Kill List, de Ben Wheatley

 

Kill List, de Ben WheatleyC’est une sacrée tambouille que nous a préparée là Ben Wheatley. Un jeu de dupes diabolique mis en scène par un réalisateur habile et audacieux et déjà récompensé du prix de la Critique lors du dernier Festival international du film policier de Beaune. Drame social, polar, thriller, film d’horreur. Kill List est tout ça à la fois. Ca commence comme un Ken Loach. Avec une image sobre et réaliste, Ben Wheatley nous plonge au cœur d’un couple en crise, rongé par ses soucis d’argent.

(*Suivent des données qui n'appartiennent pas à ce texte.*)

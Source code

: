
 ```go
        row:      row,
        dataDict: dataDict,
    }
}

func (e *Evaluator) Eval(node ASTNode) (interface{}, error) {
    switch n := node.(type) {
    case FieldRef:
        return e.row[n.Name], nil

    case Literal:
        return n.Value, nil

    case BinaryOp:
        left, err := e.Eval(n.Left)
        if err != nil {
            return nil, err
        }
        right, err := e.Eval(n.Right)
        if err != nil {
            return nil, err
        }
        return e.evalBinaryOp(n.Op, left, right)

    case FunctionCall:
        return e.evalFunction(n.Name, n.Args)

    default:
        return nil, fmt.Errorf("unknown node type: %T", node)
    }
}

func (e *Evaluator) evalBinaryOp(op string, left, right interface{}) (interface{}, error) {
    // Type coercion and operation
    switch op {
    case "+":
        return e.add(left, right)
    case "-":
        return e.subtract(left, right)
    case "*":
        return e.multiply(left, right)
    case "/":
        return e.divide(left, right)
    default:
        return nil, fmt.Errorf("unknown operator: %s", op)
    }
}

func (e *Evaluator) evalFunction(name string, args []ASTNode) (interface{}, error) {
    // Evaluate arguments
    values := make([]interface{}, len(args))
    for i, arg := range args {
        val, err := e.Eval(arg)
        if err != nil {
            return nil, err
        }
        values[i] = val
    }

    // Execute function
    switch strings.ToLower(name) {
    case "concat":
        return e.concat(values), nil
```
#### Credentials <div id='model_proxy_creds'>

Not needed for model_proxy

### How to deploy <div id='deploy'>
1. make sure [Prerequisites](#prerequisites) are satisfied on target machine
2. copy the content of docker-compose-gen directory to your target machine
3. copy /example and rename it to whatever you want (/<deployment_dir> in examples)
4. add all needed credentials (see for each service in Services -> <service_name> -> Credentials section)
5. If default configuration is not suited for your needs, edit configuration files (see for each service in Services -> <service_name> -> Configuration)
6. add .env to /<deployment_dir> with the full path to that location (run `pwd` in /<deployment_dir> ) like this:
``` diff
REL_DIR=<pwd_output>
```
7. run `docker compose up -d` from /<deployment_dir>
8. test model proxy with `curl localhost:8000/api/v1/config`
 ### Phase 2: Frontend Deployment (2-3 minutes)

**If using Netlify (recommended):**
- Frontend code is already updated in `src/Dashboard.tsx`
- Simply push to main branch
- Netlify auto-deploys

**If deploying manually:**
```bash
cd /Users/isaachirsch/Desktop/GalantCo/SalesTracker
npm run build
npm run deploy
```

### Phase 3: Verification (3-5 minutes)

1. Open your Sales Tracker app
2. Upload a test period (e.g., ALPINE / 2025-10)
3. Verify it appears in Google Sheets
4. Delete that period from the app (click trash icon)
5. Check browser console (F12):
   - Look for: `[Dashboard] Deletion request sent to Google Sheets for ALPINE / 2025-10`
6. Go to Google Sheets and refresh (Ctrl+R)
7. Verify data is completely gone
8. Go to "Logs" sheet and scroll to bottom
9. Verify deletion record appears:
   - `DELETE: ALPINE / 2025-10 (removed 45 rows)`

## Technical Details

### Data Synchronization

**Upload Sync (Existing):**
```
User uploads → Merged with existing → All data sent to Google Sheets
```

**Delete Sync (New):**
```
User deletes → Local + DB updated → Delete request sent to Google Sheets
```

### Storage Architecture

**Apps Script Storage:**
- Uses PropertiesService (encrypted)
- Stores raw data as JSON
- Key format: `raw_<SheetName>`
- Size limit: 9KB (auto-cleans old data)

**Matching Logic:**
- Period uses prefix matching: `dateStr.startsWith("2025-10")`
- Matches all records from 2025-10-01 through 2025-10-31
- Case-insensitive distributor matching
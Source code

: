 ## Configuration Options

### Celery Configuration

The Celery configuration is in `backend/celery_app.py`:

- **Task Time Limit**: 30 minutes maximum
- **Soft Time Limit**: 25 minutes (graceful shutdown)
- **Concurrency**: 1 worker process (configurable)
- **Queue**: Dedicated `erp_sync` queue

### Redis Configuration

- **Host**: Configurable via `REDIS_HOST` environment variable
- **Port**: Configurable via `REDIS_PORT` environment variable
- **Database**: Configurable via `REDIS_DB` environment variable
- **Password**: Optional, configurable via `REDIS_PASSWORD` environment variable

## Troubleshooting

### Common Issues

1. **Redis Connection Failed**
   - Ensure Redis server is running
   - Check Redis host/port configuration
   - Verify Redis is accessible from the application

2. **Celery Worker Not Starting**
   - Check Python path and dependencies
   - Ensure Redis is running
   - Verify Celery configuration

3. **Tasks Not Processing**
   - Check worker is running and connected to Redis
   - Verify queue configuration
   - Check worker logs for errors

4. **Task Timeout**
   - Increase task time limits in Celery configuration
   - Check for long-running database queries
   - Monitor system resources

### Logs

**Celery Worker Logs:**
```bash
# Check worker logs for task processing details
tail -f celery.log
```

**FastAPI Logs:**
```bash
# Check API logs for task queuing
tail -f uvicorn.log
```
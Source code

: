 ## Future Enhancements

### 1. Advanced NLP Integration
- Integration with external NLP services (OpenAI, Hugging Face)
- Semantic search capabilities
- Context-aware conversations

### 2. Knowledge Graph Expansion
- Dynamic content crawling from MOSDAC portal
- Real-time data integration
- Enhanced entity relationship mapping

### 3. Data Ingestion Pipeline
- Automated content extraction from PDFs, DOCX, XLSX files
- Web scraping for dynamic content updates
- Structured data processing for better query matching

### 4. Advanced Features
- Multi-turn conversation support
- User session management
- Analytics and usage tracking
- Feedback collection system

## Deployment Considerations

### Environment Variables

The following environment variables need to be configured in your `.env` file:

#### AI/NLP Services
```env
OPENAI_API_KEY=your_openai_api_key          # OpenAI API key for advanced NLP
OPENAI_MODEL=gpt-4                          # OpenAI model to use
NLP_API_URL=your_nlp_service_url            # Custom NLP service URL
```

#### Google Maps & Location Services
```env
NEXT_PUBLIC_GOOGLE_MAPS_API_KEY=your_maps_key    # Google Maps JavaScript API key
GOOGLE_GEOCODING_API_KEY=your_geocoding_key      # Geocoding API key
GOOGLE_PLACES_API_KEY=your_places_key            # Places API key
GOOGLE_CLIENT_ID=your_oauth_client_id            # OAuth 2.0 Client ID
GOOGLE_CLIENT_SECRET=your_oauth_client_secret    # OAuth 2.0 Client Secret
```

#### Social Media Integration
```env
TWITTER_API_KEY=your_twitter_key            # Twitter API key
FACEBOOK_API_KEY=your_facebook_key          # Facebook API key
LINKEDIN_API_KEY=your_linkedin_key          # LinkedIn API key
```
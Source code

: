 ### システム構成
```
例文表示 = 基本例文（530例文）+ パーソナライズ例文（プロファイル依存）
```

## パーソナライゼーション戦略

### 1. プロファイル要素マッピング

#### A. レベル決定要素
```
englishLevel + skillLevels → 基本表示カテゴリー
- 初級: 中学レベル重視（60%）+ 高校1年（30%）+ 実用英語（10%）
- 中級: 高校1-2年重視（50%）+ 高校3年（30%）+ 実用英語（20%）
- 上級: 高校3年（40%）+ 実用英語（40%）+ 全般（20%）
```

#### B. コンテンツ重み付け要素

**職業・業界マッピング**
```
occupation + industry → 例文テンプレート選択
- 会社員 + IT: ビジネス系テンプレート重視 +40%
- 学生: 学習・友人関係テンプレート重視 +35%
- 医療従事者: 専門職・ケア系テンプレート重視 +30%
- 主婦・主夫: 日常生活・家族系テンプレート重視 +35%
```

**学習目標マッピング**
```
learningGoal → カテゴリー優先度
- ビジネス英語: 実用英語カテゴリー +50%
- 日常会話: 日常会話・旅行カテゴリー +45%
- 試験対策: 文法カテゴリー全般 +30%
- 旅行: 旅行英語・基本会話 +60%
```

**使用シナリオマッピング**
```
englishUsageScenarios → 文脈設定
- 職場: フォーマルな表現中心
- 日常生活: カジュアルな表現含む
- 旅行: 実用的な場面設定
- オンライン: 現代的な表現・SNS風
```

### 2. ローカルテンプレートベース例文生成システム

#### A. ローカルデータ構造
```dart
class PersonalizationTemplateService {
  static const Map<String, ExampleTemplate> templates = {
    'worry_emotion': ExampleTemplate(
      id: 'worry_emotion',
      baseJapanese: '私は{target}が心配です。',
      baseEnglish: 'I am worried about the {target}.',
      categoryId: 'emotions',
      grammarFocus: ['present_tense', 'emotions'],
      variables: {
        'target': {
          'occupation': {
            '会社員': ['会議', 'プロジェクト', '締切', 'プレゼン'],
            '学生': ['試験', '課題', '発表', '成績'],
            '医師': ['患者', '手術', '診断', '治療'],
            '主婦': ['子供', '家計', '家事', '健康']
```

Ex-soldat obsédé par une expérience passée douloureuse, Jay (excellent Neil Maskell) n’a pas travaillé depuis huit mois. Devenu tueur à gages, il vit reclus chez lui, se laissant doucement sombrer en dépit des coups de gueule de sa femme Shel (MyAnna Buring) pour le faire réagir. Mais poussé par son meilleur ami et partenaire Gal (Michael Smiley), il finit par accepter un contrat. Le job, buter trois types. Les commanditaires, de mystérieux clients en costard-cravate. Kill List entame alors son premier virage pour basculer dans un polar noir sanguinolent. La tension restée jusque-là simplement palpable se précise. Elle enfle inexorablement. Et ce qui devait être pour Jay une mission “propre”, efficace, histoire de se remettre en selle, réveille en lui de vieux démons. Peu à peu dominé par la peur et la paranoïa, il se laisse submerger par une violence haineuse et féroce. Alors que Jay s’enfonce insensiblement dans les ténèbres, le film glisse une nouvelle fois pour prendre des apparences bien plus terrifiantes et perverses, quasi fantastiques. Jusqu’à l’ultime point d’orgue… Le montage est sec, tranchant, elliptique. Dialogues et images avancent parfois à contretemps. Ben Wheatley, c’est évident, prend un malin plaisir à brouiller les pistes. A nous faire sentir le poids des non-dits. Mais pour autant, Kill List n’apparaît jamais comme un simple exercice de style ou comme un quelconque numéro d’équilibriste trans-genres. Aucun à-coup, aucun soubresaut ne viennent rythmer cette progressive et inéluctable descente aux enfers. Le réalisateur pousse son récit et son personnage d’une atmosphère à l’autre avec beaucoup de naturel, nous entraînant dans un dédale d’interprétations dont Wheatley a pris soin de dissimuler les clefs.

 
Kill List de Ben Wheatley, avec Neil Maskell, MyAnna Buring, Harry Simpson, Michael Smiley… Angleterre, 2011. Prix de la Critique du 4e Festival du film policier de Beaune. Sortie le 11 juillet 2012.